Moradores de rua: eles têm fome, frio e pressa

Pessoas em situação de rua sofrem com as mudanças climáticas, principalmente em dias frios. Foto: Reprodução/Senado Federal
Pessoas em situação de rua sofrem com as mudanças climáticas, principalmente em dias frios. Foto: Reprodução/Senado

Relatos de moradores de ruas ou de quem vai até eles consolidam a prática da maior lição de Cristo: o amor ao próximo

Quando a previsão do tempo na TV informa que o inverno será de ondas de frio fortes e de grande extensão, ocorre uma cisão invisível na sociedade: de um lado, os que logo pensam em aproveitar a beleza da estação para curtir um friozinho nas montanhas, com comidas quentes e roupas elegantes; de outro, um tipo diferente de Brasil, privado do mínimo para sobreviver com dignidade, perambulando pelas ruas e enfrentando o rigor do vento que sopra em seus corpos fracos, famintos, solitários e desabrigados. Quem se importará com aqueles que integram essa camada socialmente açoitada pelas penúrias da madrugada? Eles têm frio e fome. Eles têm pressa!

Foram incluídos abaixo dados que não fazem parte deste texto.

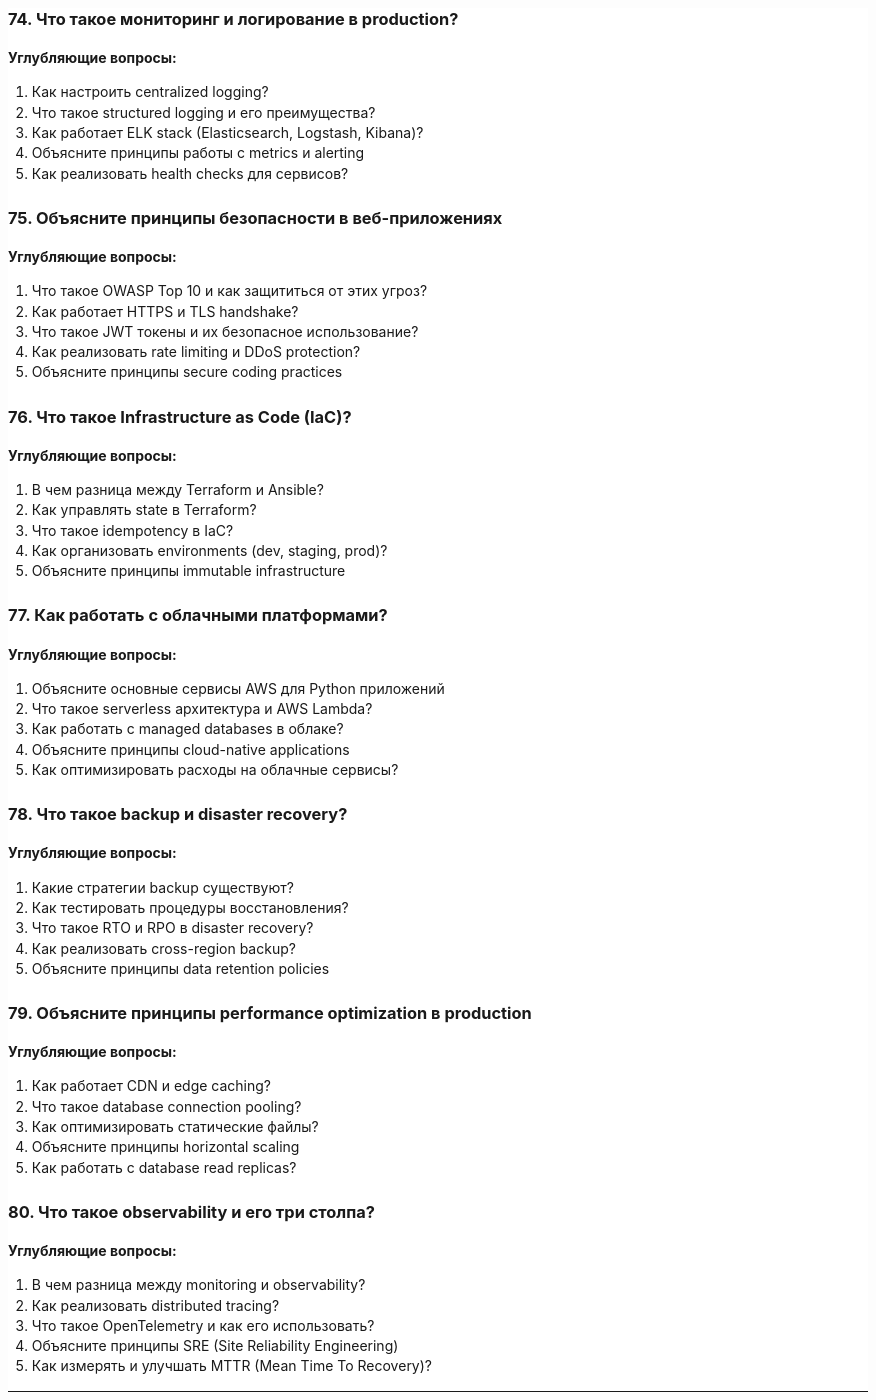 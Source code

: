 ### 74. Что такое мониторинг и логирование в production?
**Углубляющие вопросы:**
1. Как настроить centralized logging?
2. Что такое structured logging и его преимущества?
3. Как работает ELK stack (Elasticsearch, Logstash, Kibana)?
4. Объясните принципы работы с metrics и alerting
5. Как реализовать health checks для сервисов?

### 75. Объясните принципы безопасности в веб-приложениях
**Углубляющие вопросы:**
1. Что такое OWASP Top 10 и как защититься от этих угроз?
2. Как работает HTTPS и TLS handshake?
3. Что такое JWT токены и их безопасное использование?
4. Как реализовать rate limiting и DDoS protection?
5. Объясните принципы secure coding practices

### 76. Что такое Infrastructure as Code (IaC)?
**Углубляющие вопросы:**
1. В чем разница между Terraform и Ansible?
2. Как управлять state в Terraform?
3. Что такое idempotency в IaC?
4. Как организовать environments (dev, staging, prod)?
5. Объясните принципы immutable infrastructure

### 77. Как работать с облачными платформами?
**Углубляющие вопросы:**
1. Объясните основные сервисы AWS для Python приложений
2. Что такое serverless архитектура и AWS Lambda?
3. Как работать с managed databases в облаке?
4. Объясните принципы cloud-native applications
5. Как оптимизировать расходы на облачные сервисы?

### 78. Что такое backup и disaster recovery?
**Углубляющие вопросы:**
1. Какие стратегии backup существуют?
2. Как тестировать процедуры восстановления?
3. Что такое RTO и RPO в disaster recovery?
4. Как реализовать cross-region backup?
5. Объясните принципы data retention policies

### 79. Объясните принципы performance optimization в production
**Углубляющие вопросы:**
1. Как работает CDN и edge caching?
2. Что такое database connection pooling?
3. Как оптимизировать статические файлы?
4. Объясните принципы horizontal scaling
5. Как работать с database read replicas?

### 80. Что такое observability и его три столпа?
**Углубляющие вопросы:**
1. В чем разница между monitoring и observability?
2. Как реализовать distributed tracing?
3. Что такое OpenTelemetry и как его использовать?
4. Объясните принципы SRE (Site Reliability Engineering)
5. Как измерять и улучшать MTTR (Mean Time To Recovery)?

---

Diante desse drama, resta agora torcer para que, sempre que os raios de sol cederem lugar ao céu escuro e úmido, homens, mulheres, crianças e idosos sejam encontrados por quem abrigou, saciou e acolheu Jesus. De que forma? Vestindo e aquecendo os que Ele mesmo chama de “meus pequeninos”: “Porque tive fome, e destes-me de comer; tive sede, e destes-me de beber; estava nu, e vestistes-me. Em verdade vos digo que quando o fizestes a um destes meus pequeninos irmãos, a mim o fizestes” (Mt 25:34-40).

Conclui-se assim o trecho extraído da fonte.